Claim: Currencies are meant to be stable

“There’s one thing a currency is supposed to do that bitcoin never has. That’s maintain a stable value.”

This assumes that bitcoin is a currency, and that the definition of currency is normative (“x should do y”) as opposed to descriptive (“things of type x have the qualities y and z”). I’d classify Bitcoin the protocol as a complete monetary system, and bitcoin the unit of value as a commodity money, which has the potential to become a gold-like reserve currency. Commodities fluctuate — that’s what they do.

Additionally, currency isn’t meant to maintain a stable value. Monetary policy is used for a variety of macroeconomic objectives, including targeting GDP growth, unemployment rates, inflation, trade balances, and more. If stability was the objective, the Federal Reserve Board would target zero percent inflation rather than the two percent that it currently does. Am I moving the goalposts? It’s matter of figuring out how bitcoin is used, and what it was intended for. I’m not sure [bitcoin creator] Satoshi Nakamoto ever defined bitcoin as a currency. He defines it as a system for electronic transactions, a peer-to-peer version of electronic cash, and an electronic payment system. He envisions bitcoin as a protocol and a bearer digital unit of value.

The interpretation of bitcoin as a currency is mostly inferred by outsiders imposing a particular view upon the protocol. Unburdened by priors, a neutral analyst would probably describe it as something similar to gold. In fact, Satoshi described PoW (proof-of-work) with a reference to gold mining, and later discussed bitcoin as analogous to a scarce, inert, infinitely portable metal which might develop a monetary premium. He clearly saw it as a gold-like commodity which would recapture those same properties in the digital realm, and I think this the most fitting interpretation of the system.

Claim: Bitcoin was designed with volatility in mind

“Why has bitcoin’s price been so up-and-down? Well, part of it is that it was designed that way.”
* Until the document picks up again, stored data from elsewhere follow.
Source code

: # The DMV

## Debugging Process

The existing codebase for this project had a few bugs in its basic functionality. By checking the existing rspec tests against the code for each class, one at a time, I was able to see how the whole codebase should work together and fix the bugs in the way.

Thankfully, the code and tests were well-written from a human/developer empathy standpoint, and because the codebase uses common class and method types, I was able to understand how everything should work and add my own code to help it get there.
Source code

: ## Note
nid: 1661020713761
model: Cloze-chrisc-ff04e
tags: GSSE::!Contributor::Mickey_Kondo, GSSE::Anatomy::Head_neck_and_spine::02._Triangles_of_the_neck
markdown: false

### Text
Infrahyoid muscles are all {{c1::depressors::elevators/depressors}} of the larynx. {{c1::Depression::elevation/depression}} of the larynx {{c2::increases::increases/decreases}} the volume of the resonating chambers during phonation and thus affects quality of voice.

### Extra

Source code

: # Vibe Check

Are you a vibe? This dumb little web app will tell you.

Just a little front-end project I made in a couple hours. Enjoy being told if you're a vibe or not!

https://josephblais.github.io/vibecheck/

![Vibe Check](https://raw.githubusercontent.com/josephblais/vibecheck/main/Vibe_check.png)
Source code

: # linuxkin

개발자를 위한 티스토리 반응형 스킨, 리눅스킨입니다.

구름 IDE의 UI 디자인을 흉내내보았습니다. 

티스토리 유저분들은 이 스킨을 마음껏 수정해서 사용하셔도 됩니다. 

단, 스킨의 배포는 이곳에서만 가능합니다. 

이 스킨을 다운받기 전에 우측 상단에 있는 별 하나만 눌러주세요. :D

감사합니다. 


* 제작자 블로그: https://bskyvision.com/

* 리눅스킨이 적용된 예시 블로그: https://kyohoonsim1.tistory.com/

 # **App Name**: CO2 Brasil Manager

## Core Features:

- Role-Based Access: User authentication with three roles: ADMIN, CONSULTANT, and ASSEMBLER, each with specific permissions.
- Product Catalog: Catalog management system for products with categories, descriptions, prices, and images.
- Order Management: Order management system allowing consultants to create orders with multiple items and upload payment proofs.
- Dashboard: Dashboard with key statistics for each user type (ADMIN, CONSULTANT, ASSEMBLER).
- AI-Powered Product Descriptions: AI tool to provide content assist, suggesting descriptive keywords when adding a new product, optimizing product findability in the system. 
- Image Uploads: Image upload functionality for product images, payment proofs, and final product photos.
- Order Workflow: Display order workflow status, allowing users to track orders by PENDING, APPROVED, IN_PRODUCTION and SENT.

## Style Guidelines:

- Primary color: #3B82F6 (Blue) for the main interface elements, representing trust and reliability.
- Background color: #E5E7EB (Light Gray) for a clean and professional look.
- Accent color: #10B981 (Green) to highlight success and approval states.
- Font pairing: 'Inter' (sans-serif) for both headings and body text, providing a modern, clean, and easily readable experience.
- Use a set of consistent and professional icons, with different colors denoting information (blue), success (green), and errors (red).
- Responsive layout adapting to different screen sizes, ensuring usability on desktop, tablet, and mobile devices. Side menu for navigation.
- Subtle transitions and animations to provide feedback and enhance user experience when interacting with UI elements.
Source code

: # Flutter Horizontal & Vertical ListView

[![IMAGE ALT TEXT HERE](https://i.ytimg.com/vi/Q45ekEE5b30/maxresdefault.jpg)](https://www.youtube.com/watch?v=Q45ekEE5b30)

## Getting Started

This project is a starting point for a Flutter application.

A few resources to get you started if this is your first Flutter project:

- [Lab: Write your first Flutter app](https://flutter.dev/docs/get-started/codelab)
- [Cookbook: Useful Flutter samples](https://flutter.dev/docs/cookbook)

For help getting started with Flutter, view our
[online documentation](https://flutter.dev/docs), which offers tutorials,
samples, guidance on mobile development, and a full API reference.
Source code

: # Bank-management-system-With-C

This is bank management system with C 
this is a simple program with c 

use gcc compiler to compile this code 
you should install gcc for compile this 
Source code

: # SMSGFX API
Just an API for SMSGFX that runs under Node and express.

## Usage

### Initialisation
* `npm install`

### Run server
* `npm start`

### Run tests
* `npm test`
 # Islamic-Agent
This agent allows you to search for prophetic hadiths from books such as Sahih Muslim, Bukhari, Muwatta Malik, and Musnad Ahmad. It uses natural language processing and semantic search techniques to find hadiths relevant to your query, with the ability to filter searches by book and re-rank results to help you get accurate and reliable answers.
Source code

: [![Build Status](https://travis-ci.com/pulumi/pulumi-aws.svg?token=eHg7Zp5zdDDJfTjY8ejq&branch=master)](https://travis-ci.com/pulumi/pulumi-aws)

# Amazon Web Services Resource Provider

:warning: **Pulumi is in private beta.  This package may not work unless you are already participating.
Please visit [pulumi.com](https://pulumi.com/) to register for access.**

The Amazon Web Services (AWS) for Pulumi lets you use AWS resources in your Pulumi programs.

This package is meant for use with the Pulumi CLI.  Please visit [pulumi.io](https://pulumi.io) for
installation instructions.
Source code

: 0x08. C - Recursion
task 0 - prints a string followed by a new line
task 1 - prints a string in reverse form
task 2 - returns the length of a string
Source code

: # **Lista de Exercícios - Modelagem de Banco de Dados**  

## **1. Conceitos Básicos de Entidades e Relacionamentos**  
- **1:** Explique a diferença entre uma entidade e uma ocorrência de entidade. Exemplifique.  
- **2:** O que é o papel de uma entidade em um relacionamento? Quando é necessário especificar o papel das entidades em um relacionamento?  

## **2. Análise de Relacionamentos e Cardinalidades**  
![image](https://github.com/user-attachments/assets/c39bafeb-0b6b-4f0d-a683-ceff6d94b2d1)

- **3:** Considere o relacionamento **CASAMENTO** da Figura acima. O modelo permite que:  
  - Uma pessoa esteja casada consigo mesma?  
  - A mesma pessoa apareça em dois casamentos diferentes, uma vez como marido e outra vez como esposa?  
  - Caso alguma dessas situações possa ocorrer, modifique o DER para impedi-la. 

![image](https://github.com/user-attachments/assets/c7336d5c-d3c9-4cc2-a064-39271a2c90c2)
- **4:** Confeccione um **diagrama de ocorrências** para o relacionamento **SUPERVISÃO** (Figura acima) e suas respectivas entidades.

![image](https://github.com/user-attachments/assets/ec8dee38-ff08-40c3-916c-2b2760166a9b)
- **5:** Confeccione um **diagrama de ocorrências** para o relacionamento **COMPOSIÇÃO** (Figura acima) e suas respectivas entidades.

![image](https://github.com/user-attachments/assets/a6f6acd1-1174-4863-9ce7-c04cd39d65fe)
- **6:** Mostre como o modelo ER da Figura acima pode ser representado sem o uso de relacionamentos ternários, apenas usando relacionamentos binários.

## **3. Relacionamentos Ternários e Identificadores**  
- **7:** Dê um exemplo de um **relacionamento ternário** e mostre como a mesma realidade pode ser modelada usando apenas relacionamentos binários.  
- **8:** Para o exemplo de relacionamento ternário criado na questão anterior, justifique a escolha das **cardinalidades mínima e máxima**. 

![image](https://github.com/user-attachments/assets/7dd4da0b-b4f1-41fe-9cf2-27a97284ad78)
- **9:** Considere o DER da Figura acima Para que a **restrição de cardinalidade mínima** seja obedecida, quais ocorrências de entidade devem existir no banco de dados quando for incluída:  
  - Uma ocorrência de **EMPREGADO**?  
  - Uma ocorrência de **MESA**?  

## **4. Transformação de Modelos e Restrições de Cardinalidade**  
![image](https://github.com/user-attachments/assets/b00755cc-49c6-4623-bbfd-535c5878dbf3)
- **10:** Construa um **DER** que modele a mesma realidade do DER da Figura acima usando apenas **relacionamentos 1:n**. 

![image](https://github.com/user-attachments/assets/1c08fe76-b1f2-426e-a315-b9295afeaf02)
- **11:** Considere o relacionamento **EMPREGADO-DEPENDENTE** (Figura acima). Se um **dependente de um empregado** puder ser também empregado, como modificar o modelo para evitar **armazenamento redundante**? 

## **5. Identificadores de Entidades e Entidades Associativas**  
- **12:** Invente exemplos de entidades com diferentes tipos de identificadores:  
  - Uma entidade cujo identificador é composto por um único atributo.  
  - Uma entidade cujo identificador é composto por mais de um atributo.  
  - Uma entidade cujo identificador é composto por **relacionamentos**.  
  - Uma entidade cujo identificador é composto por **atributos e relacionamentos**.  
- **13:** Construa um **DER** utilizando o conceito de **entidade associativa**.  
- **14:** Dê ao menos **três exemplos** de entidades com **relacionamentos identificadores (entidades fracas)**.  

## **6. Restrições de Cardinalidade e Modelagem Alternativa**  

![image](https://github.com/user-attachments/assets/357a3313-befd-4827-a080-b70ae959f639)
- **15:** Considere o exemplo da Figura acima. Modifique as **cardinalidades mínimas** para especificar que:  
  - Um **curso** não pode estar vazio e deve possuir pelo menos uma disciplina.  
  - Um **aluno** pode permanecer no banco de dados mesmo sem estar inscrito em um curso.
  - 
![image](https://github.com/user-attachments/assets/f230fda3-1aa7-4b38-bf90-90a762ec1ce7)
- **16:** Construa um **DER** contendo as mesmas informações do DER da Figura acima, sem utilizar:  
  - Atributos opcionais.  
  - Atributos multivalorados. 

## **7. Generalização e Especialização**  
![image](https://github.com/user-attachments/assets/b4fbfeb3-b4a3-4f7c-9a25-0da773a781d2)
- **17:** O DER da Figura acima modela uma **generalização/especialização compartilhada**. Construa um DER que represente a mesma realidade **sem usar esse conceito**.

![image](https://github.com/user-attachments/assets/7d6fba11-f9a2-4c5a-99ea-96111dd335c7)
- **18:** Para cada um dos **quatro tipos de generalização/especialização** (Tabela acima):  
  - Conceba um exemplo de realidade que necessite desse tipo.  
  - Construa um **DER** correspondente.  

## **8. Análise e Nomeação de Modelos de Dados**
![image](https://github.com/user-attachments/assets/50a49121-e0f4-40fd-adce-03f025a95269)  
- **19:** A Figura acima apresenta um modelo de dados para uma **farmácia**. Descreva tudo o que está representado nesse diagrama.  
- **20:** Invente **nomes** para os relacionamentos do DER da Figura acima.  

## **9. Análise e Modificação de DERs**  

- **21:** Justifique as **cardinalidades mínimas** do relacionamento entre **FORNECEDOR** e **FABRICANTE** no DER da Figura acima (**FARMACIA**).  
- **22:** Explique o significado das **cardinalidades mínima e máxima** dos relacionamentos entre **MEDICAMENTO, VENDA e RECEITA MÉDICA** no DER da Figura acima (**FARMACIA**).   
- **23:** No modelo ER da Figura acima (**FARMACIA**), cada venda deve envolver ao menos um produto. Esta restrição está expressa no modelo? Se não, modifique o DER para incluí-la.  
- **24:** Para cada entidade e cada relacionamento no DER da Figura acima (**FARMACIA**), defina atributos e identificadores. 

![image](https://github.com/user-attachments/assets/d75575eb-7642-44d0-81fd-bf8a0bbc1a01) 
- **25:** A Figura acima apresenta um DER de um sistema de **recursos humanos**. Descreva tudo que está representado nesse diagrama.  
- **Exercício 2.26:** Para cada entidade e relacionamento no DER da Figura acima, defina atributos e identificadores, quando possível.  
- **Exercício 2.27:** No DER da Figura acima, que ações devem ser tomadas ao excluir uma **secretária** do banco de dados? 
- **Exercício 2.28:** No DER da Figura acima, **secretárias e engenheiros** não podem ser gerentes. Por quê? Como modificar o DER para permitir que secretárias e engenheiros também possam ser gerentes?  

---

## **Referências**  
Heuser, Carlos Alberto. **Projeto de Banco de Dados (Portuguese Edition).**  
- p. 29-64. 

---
This is an odd rewrite of history, or more charitably, a very strange interpretation of bitcoin’s purpose. The impossible trinity tells that it’s impossible to have free capital flow, sovereign monetary policy, and a fixed exchange rate all at the same time. Bitcoin was designed with sovereign monetary policy and a free flow of capital. No one underwrites or backs bitcoin, so it cannot be pegged to a real-world basket of goods. That’s the same with gold. Both have emergent monetary premia. This can’t be planned for — it just so happened that way. Needless to say, Satoshi didn’t design bitcoin to be unstable, he wanted to solve the problem of double spends with digital cash such that it didn’t rely on a single validator. Its volatility is an emergent property, not a design objective.

Claim: Validating transactions is the source of its computational overhead

“[
] the problem [with a decentralized network] was that the only way to do that would be for every member of that network to keep a record of every bitcoin transaction there had ever been — that way they knew who had bitcoin to spend — which would require_a lot _of computing power.”

This is a common misconception. PoW and mining ensures that the network deterministically converges to a shared history, without any subjectivity or off-chain coordination. The fact that the minted units have value means that miners are incentivized to behave appropriately in the short and medium term. And the fact that those units are worth $x means that miners will pay anything up to $x to obtain them. This is the source of the large quantities of computing power allocated to the network — the combination of efficient mining hardware and large amounts of value at stake.

The validation and record-keeping is behavior conducted by full nodes, not miners. The cost of maintaining the bitcoin data store is an externality pushed onto full nodes through bandwidth and storage costs. This is NOT the job of miners. This is a basic distinction lost on many.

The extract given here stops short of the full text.